* _What you should do_
Every line below between the one holding "- 键值对的无序集合。" and the one holding "BĂLAN CLADE-EYES-ONLY MATERIAL**", inclusive, should be copied exactly, and no other line.

(Plain-text document sources)
::::
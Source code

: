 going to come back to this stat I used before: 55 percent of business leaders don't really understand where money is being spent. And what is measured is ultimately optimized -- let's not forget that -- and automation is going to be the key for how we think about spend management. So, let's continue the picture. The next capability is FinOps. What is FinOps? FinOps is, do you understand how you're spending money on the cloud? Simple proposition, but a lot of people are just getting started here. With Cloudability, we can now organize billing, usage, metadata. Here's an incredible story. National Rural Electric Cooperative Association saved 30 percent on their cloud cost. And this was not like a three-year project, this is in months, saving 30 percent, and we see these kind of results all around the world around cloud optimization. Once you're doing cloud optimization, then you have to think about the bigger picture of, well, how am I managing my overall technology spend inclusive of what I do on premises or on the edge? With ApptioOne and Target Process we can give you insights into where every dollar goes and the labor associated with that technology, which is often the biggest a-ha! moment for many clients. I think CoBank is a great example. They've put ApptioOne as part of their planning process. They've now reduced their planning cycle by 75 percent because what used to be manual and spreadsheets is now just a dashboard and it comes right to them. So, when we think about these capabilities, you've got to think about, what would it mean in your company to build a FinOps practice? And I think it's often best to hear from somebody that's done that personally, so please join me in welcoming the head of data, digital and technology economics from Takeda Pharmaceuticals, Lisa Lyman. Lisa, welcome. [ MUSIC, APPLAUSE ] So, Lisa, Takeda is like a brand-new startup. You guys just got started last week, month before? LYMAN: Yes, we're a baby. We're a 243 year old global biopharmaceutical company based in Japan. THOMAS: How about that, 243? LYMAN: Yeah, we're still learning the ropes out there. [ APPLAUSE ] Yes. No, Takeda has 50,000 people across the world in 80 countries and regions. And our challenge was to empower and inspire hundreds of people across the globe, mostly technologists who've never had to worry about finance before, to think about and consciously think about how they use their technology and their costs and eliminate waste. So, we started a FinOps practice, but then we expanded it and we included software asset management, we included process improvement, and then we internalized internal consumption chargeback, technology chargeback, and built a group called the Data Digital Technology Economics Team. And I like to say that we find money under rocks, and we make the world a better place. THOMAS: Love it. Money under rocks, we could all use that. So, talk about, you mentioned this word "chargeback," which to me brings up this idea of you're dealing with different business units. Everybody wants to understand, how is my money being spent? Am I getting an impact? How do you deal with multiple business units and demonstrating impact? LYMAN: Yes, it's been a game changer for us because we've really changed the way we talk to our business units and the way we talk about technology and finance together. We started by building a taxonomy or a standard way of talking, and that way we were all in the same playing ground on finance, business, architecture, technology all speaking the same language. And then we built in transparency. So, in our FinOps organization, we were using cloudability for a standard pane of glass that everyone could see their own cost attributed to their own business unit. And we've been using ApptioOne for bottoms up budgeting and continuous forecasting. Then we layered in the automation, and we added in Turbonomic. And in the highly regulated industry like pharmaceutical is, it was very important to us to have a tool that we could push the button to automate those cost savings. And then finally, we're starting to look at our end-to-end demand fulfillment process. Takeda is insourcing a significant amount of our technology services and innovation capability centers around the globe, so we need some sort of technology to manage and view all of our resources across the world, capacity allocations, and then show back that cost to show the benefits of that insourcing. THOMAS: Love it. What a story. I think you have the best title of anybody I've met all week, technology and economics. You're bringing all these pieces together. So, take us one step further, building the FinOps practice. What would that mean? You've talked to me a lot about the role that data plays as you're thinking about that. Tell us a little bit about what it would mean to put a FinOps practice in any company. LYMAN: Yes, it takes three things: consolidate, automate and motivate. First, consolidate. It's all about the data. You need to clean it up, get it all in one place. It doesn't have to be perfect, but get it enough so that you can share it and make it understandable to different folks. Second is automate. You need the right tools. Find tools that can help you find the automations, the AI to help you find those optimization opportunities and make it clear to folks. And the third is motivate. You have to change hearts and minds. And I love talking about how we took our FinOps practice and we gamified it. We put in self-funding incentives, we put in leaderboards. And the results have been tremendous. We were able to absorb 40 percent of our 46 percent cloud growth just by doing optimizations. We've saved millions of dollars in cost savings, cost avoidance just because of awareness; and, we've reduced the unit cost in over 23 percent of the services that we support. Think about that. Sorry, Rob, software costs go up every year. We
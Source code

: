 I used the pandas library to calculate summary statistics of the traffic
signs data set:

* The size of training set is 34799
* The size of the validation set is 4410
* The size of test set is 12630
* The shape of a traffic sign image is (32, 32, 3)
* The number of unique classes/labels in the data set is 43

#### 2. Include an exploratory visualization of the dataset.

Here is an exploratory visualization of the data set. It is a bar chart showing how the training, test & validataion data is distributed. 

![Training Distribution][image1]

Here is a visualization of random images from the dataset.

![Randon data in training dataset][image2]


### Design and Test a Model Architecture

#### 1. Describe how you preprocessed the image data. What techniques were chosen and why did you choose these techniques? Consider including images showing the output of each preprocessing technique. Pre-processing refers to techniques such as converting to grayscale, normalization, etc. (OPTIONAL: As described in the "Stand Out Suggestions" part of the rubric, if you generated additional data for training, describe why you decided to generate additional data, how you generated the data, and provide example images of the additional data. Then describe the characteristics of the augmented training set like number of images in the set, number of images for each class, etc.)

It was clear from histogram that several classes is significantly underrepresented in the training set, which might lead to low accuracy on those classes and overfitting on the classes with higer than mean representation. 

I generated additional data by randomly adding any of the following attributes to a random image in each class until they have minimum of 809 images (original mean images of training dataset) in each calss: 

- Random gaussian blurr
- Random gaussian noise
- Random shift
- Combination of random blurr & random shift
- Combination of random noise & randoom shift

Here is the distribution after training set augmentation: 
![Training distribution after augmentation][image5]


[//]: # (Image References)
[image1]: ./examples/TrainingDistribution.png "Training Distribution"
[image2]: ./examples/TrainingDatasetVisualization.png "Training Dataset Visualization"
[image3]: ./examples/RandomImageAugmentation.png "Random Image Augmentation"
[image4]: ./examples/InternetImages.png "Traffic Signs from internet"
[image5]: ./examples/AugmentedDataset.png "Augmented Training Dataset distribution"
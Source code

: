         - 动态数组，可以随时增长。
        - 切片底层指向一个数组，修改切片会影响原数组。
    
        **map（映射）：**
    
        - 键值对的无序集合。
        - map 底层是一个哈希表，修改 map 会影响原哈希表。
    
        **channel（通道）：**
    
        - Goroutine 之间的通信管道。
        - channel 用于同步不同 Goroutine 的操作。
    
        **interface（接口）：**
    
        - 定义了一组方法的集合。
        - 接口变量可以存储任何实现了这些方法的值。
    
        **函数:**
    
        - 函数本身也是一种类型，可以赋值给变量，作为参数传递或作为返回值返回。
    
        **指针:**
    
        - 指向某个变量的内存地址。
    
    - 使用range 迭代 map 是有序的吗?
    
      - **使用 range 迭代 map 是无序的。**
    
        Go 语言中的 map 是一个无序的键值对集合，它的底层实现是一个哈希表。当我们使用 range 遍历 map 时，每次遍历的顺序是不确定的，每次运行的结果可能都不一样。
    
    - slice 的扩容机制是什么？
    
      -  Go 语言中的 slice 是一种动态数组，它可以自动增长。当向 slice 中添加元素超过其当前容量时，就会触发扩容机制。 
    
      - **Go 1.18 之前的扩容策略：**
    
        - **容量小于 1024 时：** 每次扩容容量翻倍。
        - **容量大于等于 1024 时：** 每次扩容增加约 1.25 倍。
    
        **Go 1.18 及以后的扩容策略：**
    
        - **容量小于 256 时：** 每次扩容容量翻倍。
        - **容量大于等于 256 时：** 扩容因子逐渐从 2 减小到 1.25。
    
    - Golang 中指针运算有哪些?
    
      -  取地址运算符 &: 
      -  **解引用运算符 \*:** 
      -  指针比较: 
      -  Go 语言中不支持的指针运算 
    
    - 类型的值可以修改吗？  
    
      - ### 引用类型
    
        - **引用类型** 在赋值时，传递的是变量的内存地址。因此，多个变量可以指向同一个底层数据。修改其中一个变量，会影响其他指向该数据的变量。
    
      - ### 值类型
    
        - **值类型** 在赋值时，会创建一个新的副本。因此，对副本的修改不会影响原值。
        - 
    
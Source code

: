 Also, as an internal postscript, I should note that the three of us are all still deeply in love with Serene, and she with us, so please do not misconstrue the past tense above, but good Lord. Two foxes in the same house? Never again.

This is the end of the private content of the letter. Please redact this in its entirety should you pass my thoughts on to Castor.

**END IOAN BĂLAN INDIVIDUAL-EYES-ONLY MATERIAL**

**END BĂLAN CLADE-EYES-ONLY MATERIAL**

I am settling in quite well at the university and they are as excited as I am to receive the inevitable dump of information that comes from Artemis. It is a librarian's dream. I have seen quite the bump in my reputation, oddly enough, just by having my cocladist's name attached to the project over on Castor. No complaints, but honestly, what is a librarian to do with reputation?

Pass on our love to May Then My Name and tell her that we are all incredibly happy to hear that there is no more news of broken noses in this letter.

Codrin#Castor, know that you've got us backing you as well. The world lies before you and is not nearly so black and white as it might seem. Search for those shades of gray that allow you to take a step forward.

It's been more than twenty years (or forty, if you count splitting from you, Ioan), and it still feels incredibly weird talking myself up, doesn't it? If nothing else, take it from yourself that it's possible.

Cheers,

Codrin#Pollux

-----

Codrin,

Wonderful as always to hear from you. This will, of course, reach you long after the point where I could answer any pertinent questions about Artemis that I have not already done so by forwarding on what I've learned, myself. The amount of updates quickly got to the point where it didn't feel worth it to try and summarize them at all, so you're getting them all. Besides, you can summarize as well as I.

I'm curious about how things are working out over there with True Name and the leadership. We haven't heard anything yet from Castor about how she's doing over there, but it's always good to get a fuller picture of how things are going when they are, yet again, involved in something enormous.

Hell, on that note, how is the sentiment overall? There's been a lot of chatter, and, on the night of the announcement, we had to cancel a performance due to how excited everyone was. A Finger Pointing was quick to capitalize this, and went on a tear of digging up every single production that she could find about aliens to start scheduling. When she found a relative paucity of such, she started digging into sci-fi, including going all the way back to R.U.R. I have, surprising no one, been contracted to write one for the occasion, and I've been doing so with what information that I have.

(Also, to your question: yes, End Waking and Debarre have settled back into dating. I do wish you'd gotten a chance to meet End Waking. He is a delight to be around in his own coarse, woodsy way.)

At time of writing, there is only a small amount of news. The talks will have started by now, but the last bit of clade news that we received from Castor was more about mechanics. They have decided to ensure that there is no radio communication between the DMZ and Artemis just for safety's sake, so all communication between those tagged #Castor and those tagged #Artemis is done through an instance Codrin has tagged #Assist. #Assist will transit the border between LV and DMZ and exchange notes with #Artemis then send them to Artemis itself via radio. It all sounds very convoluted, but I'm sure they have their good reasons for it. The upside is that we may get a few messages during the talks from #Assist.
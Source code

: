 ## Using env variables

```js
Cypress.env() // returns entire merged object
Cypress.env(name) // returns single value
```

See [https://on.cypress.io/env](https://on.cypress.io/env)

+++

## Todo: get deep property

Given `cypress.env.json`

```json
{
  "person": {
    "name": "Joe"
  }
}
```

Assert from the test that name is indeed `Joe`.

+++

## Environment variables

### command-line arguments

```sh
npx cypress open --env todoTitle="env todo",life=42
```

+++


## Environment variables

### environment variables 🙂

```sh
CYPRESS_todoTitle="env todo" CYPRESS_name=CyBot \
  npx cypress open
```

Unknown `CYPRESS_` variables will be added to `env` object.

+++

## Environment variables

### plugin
::::
* _Solved problem_
        - 键值对的无序集合。
        - map 底层是一个哈希表，修改 map 会影响原哈希表。
    
        **channel（通道）：**
    
        - Goroutine 之间的通信管道。
        - channel 用于同步不同 Goroutine 的操作。
    
        **interface（接口）：**
    
        - 定义了一组方法的集合。
        - 接口变量可以存储任何实现了这些方法的值。
    
        **函数:**
    
        - 函数本身也是一种类型，可以赋值给变量，作为参数传递或作为返回值返回。
    
        **指针:**
    
        - 指向某个变量的内存地址。
    
    - 使用range 迭代 map 是有序的吗?
    
      - **使用 range 迭代 map 是无序的。**
    
        Go 语言中的 map 是一个无序的键值对集合，它的底层实现是一个哈希表。当我们使用 range 遍历 map 时，每次遍历的顺序是不确定的，每次运行的结果可能都不一样。
    
    - slice 的扩容机制是什么？
    
      -  Go 语言中的 slice 是一种动态数组，它可以自动增长。当向 slice 中添加元素超过其当前容量时，就会触发扩容机制。 
    
      - **Go 1.18 之前的扩容策略：**
    
        - **容量小于 1024 时：** 每次扩容容量翻倍。
        - **容量大于等于 1024 时：** 每次扩容增加约 1.25 倍。
    
        **Go 1.18 及以后的扩容策略：**
    
        - **容量小于 256 时：** 每次扩容容量翻倍。
        - **容量大于等于 256 时：** 扩容因子逐渐从 2 减小到 1.25。
    
    - Golang 中指针运算有哪些?
    
      -  取地址运算符 &: 
      -  **解引用运算符 \*:** 
      -  指针比较: 
      -  Go 语言中不支持的指针运算 
    
    - 类型的值可以修改吗？  
    
      - ### 引用类型
    
        - **引用类型** 在赋值时，传递的是变量的内存地址。因此，多个变量可以指向同一个底层数据。修改其中一个变量，会影响其他指向该数据的变量。
    
      - ### 值类型
    
        - **值类型** 在赋值时，会创建一个新的副本。因此，对副本的修改不会影响原值。
        - 
    
Source code

: Also, as an internal postscript, I should note that the three of us are all still deeply in love with Serene, and she with us, so please do not misconstrue the past tense above, but good Lord. Two foxes in the same house? Never again.

This is the end of the private content of the letter. Please redact this in its entirety should you pass my thoughts on to Castor.

**END IOAN BĂLAN INDIVIDUAL-EYES-ONLY MATERIAL**

**END BĂLAN CLADE-EYES-ONLY MATERIAL**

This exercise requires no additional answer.